*** Opening of GIVEN DATA ***
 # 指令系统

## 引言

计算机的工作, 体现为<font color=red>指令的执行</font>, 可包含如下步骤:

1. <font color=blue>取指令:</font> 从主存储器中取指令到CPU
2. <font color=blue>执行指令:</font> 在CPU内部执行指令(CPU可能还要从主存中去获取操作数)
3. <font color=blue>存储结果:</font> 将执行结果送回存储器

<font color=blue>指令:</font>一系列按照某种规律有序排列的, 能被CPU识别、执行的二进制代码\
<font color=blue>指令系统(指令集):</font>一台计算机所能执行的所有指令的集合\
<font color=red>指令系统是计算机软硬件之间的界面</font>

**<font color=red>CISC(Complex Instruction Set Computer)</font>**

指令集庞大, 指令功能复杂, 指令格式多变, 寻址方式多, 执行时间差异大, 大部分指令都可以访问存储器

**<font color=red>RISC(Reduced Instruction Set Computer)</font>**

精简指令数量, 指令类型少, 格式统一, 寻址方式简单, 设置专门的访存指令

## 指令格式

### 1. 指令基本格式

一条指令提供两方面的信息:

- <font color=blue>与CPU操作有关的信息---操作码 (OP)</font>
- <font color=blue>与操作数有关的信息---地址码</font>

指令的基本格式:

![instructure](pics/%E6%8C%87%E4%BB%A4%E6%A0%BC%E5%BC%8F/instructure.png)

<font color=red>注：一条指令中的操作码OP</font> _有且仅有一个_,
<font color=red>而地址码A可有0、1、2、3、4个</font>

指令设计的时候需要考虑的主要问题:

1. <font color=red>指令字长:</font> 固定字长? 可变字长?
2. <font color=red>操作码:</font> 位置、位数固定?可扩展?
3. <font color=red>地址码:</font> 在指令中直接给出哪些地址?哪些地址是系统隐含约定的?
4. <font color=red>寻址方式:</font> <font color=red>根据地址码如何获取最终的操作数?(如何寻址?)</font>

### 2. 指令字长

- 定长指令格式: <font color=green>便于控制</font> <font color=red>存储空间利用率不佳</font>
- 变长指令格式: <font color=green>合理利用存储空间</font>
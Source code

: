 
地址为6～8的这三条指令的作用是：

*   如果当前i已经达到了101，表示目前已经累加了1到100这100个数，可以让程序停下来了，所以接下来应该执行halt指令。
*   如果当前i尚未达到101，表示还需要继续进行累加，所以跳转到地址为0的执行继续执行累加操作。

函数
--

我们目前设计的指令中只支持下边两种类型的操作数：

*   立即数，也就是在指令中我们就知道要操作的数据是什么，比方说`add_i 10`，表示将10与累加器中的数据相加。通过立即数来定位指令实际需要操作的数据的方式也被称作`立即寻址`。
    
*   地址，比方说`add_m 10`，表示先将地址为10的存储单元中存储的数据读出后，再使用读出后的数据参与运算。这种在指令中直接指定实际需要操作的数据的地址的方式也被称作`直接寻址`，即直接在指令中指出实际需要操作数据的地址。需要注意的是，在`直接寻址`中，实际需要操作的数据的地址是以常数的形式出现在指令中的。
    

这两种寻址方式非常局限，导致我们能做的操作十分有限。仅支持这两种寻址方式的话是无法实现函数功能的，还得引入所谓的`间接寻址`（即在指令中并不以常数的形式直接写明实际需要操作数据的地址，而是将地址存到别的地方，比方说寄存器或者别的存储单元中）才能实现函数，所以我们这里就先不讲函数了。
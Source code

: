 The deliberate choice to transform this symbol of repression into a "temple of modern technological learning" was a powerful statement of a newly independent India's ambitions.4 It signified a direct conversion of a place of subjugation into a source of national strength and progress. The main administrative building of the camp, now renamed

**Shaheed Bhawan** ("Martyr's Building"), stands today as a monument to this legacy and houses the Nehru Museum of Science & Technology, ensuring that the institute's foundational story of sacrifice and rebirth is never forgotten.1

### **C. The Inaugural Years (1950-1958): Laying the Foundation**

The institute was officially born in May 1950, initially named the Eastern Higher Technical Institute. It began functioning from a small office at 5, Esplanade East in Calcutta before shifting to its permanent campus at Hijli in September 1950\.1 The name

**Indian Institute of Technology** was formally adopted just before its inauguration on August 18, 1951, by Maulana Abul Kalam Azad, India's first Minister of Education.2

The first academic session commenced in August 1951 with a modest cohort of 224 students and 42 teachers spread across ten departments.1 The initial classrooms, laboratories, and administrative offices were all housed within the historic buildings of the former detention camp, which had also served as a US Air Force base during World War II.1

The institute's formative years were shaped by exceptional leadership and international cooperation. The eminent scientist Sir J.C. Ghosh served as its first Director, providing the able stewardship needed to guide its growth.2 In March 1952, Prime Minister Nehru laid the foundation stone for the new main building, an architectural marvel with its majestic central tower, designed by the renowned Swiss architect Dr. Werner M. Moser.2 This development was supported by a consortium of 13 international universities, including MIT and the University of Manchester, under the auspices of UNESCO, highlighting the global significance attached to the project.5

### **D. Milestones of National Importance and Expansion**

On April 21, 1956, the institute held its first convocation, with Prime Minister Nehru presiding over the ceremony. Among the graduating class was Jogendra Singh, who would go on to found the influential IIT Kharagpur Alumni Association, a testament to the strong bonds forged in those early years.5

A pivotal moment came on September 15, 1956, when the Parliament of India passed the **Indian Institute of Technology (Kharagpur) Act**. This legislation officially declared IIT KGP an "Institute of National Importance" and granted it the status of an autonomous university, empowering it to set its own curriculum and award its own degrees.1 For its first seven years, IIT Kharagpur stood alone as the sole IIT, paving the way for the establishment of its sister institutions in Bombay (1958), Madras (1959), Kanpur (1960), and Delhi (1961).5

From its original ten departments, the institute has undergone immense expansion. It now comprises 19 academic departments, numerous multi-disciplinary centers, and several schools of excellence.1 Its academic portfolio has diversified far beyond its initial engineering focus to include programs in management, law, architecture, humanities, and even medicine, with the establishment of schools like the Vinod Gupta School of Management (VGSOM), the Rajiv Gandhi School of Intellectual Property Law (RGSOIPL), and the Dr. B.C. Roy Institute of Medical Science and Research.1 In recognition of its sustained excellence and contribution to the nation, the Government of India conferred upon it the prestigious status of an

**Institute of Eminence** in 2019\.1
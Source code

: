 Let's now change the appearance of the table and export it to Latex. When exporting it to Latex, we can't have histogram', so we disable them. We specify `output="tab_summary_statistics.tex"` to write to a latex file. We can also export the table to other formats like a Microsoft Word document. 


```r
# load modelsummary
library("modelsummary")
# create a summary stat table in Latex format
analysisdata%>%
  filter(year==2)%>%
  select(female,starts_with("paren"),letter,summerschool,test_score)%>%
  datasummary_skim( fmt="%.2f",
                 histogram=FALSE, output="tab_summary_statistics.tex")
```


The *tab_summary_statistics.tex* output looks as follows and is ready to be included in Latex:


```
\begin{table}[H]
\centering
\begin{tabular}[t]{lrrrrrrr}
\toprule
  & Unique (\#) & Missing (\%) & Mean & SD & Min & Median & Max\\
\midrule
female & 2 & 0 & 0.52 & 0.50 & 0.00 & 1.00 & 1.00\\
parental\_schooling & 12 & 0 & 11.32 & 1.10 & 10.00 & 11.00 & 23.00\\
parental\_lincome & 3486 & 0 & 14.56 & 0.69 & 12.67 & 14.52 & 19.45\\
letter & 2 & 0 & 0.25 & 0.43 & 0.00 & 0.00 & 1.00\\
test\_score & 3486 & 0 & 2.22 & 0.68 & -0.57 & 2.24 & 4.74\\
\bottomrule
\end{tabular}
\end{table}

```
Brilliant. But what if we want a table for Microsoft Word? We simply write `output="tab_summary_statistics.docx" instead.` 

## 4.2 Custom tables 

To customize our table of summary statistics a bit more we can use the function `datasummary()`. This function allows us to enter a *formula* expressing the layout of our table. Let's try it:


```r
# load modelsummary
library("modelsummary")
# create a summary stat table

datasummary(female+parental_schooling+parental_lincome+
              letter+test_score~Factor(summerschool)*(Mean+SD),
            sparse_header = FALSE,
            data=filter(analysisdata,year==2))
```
*** Close of GIVEN DATA ***
• TASK DETAILS:
For the lines above, output exactly those from the line containing "<font color=blue>指令系" through the line containing "color=red>RISC(Reduced Instruction Set Computer)</font>**", and skip the others.

• PROBLEM SOLUTION:
<font color=blue>指令系统(指令集):</font>一台计算机所能执行的所有指令的集合\
<font color=red>指令系统是计算机软硬件之间的界面</font>

**<font color=red>CISC(Complex Instruction Set Computer)</font>**

指令集庞大, 指令功能复杂, 指令格式多变, 寻址方式多, 执行时间差异大, 大部分指令都可以访问存储器

**<font color=red>RISC(Reduced Instruction Set Computer)</font>**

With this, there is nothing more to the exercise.